Assimilation of satellite-retrieved data to improve forecasts of volcanic ash concentrations

More Info
expand_more

Abstract

Since the 2010 Eyjafjallajökull volcano eruption caused a big problem to aviation and economy, improvement on volcanic ash forecast has been put onto the research agenda. Satellite-based measurements are considered as the most common and cheapest type of volcanic ash observations. However, due to its intrinsic functionality, satelliteretrived two-dimensional data can not be easily and directly combined with a three-dimensional volcanic ash model to improve volcanic ash forecasts continuously.

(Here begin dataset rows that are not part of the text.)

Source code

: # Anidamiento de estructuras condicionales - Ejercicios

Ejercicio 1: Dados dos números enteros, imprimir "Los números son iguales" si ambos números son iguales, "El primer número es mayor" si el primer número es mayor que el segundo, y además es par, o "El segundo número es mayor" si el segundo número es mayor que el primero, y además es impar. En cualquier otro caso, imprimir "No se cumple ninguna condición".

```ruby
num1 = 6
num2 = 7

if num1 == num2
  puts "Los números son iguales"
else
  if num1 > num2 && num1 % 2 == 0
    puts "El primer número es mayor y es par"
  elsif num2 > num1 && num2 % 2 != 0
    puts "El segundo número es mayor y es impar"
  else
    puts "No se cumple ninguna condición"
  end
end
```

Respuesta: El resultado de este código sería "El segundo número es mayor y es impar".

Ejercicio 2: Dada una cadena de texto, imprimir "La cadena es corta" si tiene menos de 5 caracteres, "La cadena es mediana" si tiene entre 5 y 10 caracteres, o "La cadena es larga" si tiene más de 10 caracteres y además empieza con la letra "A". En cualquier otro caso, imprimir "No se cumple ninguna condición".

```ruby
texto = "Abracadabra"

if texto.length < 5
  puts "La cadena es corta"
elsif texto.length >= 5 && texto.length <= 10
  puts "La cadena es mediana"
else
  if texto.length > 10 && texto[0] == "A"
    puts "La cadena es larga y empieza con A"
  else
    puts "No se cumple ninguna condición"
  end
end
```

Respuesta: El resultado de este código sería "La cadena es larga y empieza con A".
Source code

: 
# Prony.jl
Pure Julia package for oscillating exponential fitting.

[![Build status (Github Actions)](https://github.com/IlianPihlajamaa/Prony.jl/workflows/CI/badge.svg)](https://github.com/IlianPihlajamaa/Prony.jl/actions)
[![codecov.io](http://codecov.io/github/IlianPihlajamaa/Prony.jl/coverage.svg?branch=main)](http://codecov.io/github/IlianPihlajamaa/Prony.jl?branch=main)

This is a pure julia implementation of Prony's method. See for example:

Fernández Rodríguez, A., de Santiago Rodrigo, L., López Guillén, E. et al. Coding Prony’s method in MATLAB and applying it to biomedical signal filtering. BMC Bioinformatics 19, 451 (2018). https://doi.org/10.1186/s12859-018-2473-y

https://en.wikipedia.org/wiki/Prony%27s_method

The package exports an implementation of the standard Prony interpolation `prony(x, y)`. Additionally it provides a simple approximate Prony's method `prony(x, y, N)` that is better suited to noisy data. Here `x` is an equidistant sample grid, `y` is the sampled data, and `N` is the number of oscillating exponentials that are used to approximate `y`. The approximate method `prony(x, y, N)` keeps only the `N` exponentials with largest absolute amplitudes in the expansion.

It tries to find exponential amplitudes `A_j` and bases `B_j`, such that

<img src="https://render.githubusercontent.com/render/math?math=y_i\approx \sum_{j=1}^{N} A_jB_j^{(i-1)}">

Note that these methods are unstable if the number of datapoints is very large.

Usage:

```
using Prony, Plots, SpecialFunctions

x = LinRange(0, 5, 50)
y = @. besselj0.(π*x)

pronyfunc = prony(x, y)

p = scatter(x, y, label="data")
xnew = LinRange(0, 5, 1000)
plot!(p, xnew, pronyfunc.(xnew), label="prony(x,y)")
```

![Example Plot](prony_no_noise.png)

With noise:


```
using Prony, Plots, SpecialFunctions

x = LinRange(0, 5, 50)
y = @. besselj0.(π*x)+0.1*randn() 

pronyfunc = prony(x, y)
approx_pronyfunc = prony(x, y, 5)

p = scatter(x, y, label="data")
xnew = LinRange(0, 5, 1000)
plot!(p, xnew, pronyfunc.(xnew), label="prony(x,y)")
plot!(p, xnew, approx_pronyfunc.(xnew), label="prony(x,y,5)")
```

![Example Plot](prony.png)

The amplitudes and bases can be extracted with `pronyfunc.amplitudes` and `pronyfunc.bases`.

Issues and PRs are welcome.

Here we propose a satellite observational operator to transfer 2D volcanic ash mass loadings to 3D concentrations. The uncertainties of reconstructed 3D ash concentrations are also quantified. Sequential data assimilation is used to continuously assimilate the reconstructed volcanic ash concentrations. The results are evaluated in a multiobservational network including satellite-based measurements and aircraft in-situ measurements. Here we show for long-time assimilating satellite-based measurements, Ensemble Squre Root Filter (EnSR), as a common sequential data assimilation technique, is more efficient than Ensemble Kalman Filter (EnKF) because the ensemble size required for EnSR is considerable less than the ensemble size of EnKF for a comparable assimilation performance. Moreover, the forecast after assimilation is validated to be accurate and valid within 15 hours.